The full set of entries, reproduced exactly, is the expected answer.

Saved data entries
== == ==

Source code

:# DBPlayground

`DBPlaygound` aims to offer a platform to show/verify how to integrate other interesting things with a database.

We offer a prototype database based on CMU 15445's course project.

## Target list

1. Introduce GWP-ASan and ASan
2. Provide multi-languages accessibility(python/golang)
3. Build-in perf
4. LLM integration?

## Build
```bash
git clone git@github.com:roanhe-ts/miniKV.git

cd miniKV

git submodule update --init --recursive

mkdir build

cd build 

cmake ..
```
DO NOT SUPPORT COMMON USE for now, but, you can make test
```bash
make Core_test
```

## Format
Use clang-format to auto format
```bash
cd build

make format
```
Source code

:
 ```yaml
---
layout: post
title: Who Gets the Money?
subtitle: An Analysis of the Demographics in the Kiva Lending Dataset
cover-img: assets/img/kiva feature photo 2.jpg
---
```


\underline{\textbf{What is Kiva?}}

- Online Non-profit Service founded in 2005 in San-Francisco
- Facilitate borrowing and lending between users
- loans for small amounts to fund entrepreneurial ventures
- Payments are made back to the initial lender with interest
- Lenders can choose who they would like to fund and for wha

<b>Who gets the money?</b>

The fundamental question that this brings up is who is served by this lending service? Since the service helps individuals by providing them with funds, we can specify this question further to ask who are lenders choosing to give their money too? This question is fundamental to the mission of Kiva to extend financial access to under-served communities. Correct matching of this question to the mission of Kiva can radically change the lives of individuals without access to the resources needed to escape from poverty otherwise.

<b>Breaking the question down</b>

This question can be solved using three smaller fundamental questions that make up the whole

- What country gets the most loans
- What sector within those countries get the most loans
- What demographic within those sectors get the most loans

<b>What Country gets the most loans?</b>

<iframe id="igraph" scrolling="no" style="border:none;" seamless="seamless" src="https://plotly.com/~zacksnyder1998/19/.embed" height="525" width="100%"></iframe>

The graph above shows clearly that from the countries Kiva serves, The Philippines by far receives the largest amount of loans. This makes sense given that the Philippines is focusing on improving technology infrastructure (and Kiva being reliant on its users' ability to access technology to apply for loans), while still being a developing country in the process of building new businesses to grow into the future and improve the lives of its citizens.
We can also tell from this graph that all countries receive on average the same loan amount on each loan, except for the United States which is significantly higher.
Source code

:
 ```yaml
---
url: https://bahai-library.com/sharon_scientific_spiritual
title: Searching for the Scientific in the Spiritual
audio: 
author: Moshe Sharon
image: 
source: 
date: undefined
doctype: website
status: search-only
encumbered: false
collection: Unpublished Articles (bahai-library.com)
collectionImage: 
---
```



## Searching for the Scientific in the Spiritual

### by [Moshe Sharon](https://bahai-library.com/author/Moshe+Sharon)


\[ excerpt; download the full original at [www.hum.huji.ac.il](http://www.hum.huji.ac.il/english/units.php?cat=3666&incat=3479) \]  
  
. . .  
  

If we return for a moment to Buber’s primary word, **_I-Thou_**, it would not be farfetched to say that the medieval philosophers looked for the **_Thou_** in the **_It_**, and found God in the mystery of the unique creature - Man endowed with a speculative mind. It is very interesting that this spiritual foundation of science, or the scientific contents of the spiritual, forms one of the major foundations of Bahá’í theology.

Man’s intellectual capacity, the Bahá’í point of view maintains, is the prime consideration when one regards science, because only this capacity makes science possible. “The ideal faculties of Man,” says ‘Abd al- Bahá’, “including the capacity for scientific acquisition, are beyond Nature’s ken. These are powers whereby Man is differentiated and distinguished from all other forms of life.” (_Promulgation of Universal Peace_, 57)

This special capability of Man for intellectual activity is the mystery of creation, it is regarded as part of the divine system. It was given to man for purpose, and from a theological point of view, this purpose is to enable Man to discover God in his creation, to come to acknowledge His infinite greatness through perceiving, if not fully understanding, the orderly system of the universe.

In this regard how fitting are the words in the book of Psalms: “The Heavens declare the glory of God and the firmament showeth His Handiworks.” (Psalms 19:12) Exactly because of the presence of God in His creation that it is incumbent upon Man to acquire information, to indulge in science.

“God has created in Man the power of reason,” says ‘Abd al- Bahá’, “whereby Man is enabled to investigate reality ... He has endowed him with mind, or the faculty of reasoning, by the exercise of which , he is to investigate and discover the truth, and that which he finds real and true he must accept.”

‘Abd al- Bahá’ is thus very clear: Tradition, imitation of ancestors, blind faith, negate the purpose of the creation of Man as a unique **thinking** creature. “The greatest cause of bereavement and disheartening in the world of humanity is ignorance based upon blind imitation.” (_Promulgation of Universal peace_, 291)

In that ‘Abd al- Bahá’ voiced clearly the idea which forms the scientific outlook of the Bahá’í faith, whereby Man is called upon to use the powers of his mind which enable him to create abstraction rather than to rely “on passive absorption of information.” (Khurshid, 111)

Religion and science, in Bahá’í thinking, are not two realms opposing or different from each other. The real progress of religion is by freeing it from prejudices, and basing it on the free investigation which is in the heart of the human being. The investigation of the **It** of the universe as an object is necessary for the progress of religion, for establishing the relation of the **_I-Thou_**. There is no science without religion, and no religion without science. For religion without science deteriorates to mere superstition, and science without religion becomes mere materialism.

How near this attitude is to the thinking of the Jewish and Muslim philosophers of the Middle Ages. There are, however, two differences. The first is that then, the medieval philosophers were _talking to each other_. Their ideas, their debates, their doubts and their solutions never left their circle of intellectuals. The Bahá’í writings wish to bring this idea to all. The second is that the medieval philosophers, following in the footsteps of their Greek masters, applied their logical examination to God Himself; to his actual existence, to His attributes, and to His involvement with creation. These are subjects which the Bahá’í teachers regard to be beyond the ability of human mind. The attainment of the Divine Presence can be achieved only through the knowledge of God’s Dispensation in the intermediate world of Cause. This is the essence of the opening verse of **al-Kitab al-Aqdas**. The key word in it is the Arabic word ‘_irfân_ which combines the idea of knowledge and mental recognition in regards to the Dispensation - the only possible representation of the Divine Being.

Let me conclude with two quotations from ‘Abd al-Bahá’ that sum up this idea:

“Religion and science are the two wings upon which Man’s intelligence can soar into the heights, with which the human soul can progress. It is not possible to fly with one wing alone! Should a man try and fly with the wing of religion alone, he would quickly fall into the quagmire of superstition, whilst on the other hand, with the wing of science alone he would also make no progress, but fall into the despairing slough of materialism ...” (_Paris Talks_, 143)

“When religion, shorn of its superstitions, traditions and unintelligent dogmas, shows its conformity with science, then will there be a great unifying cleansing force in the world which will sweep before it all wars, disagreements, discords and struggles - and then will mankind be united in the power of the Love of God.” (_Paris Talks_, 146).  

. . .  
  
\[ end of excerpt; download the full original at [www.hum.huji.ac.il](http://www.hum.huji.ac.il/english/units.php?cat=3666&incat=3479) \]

== == ==

- Output for this exercise:
Source code

:# DBPlayground

`DBPlaygound` aims to offer a platform to show/verify how to integrate other interesting things with a database.

We offer a prototype database based on CMU 15445's course project.

## Target list

1. Introduce GWP-ASan and ASan
2. Provide multi-languages accessibility(python/golang)
3. Build-in perf
4. LLM integration?

## Build
```bash
git clone git@github.com:roanhe-ts/miniKV.git

cd miniKV

git submodule update --init --recursive

mkdir build

cd build 

cmake ..
```
DO NOT SUPPORT COMMON USE for now, but, you can make test
```bash
make Core_test
```

## Format
Use clang-format to auto format
```bash
cd build

make format
```
Source code

:
 ```yaml
---
layout: post
title: Who Gets the Money?
subtitle: An Analysis of the Demographics in the Kiva Lending Dataset
cover-img: assets/img/kiva feature photo 2.jpg
---
```


\underline{\textbf{What is Kiva?}}

- Online Non-profit Service founded in 2005 in San-Francisco
- Facilitate borrowing and lending between users
- loans for small amounts to fund entrepreneurial ventures
- Payments are made back to the initial lender with interest
- Lenders can choose who they would like to fund and for wha

<b>Who gets the money?</b>

The fundamental question that this brings up is who is served by this lending service? Since the service helps individuals by providing them with funds, we can specify this question further to ask who are lenders choosing to give their money too? This question is fundamental to the mission of Kiva to extend financial access to under-served communities. Correct matching of this question to the mission of Kiva can radically change the lives of individuals without access to the resources needed to escape from poverty otherwise.

<b>Breaking the question down</b>

This question can be solved using three smaller fundamental questions that make up the whole

- What country gets the most loans
- What sector within those countries get the most loans
- What demographic within those sectors get the most loans

<b>What Country gets the most loans?</b>

<iframe id="igraph" scrolling="no" style="border:none;" seamless="seamless" src="https://plotly.com/~zacksnyder1998/19/.embed" height="525" width="100%"></iframe>

The graph above shows clearly that from the countries Kiva serves, The Philippines by far receives the largest amount of loans. This makes sense given that the Philippines is focusing on improving technology infrastructure (and Kiva being reliant on its users' ability to access technology to apply for loans), while still being a developing country in the process of building new businesses to grow into the future and improve the lives of its citizens.
We can also tell from this graph that all countries receive on average the same loan amount on each loan, except for the United States which is significantly higher.
Source code

:
 ```yaml
---
url: https://bahai-library.com/sharon_scientific_spiritual
title: Searching for the Scientific in the Spiritual
audio: 
author: Moshe Sharon
image: 
source: 
date: undefined
doctype: website
status: search-only
encumbered: false
collection: Unpublished Articles (bahai-library.com)
collectionImage: 
---
```



## Searching for the Scientific in the Spiritual

### by [Moshe Sharon](https://bahai-library.com/author/Moshe+Sharon)


\[ excerpt; download the full original at [www.hum.huji.ac.il](http://www.hum.huji.ac.il/english/units.php?cat=3666&incat=3479) \]  
  
. . .  
  

If we return for a moment to Buber’s primary word, **_I-Thou_**, it would not be farfetched to say that the medieval philosophers looked for the **_Thou_** in the **_It_**, and found God in the mystery of the unique creature - Man endowed with a speculative mind. It is very interesting that this spiritual foundation of science, or the scientific contents of the spiritual, forms one of the major foundations of Bahá’í theology.

Man’s intellectual capacity, the Bahá’í point of view maintains, is the prime consideration when one regards science, because only this capacity makes science possible. “The ideal faculties of Man,” says ‘Abd al- Bahá’, “including the capacity for scientific acquisition, are beyond Nature’s ken. These are powers whereby Man is differentiated and distinguished from all other forms of life.” (_Promulgation of Universal Peace_, 57)

This special capability of Man for intellectual activity is the mystery of creation, it is regarded as part of the divine system. It was given to man for purpose, and from a theological point of view, this purpose is to enable Man to discover God in his creation, to come to acknowledge His infinite greatness through perceiving, if not fully understanding, the orderly system of the universe.

In this regard how fitting are the words in the book of Psalms: “The Heavens declare the glory of God and the firmament showeth His Handiworks.” (Psalms 19:12) Exactly because of the presence of God in His creation that it is incumbent upon Man to acquire information, to indulge in science.

“God has created in Man the power of reason,” says ‘Abd al- Bahá’, “whereby Man is enabled to investigate reality ... He has endowed him with mind, or the faculty of reasoning, by the exercise of which , he is to investigate and discover the truth, and that which he finds real and true he must accept.”

‘Abd al- Bahá’ is thus very clear: Tradition, imitation of ancestors, blind faith, negate the purpose of the creation of Man as a unique **thinking** creature. “The greatest cause of bereavement and disheartening in the world of humanity is ignorance based upon blind imitation.” (_Promulgation of Universal peace_, 291)

In that ‘Abd al- Bahá’ voiced clearly the idea which forms the scientific outlook of the Bahá’í faith, whereby Man is called upon to use the powers of his mind which enable him to create abstraction rather than to rely “on passive absorption of information.” (Khurshid, 111)

Religion and science, in Bahá’í thinking, are not two realms opposing or different from each other. The real progress of religion is by freeing it from prejudices, and basing it on the free investigation which is in the heart of the human being. The investigation of the **It** of the universe as an object is necessary for the progress of religion, for establishing the relation of the **_I-Thou_**. There is no science without religion, and no religion without science. For religion without science deteriorates to mere superstition, and science without religion becomes mere materialism.

How near this attitude is to the thinking of the Jewish and Muslim philosophers of the Middle Ages. There are, however, two differences. The first is that then, the medieval philosophers were _talking to each other_. Their ideas, their debates, their doubts and their solutions never left their circle of intellectuals. The Bahá’í writings wish to bring this idea to all. The second is that the medieval philosophers, following in the footsteps of their Greek masters, applied their logical examination to God Himself; to his actual existence, to His attributes, and to His involvement with creation. These are subjects which the Bahá’í teachers regard to be beyond the ability of human mind. The attainment of the Divine Presence can be achieved only through the knowledge of God’s Dispensation in the intermediate world of Cause. This is the essence of the opening verse of **al-Kitab al-Aqdas**. The key word in it is the Arabic word ‘_irfân_ which combines the idea of knowledge and mental recognition in regards to the Dispensation - the only possible representation of the Divine Being.

Let me conclude with two quotations from ‘Abd al-Bahá’ that sum up this idea:

“Religion and science are the two wings upon which Man’s intelligence can soar into the heights, with which the human soul can progress. It is not possible to fly with one wing alone! Should a man try and fly with the wing of religion alone, he would quickly fall into the quagmire of superstition, whilst on the other hand, with the wing of science alone he would also make no progress, but fall into the despairing slough of materialism ...” (_Paris Talks_, 143)

“When religion, shorn of its superstitions, traditions and unintelligent dogmas, shows its conformity with science, then will there be a great unifying cleansing force in the world which will sweep before it all wars, disagreements, discords and struggles - and then will mankind be united in the power of the Love of God.” (_Paris Talks_, 146).  

. . .  
  
\[ end of excerpt; download the full original at [www.hum.huji.ac.il](http://www.hum.huji.ac.il/english/units.php?cat=3666&incat=3479) \]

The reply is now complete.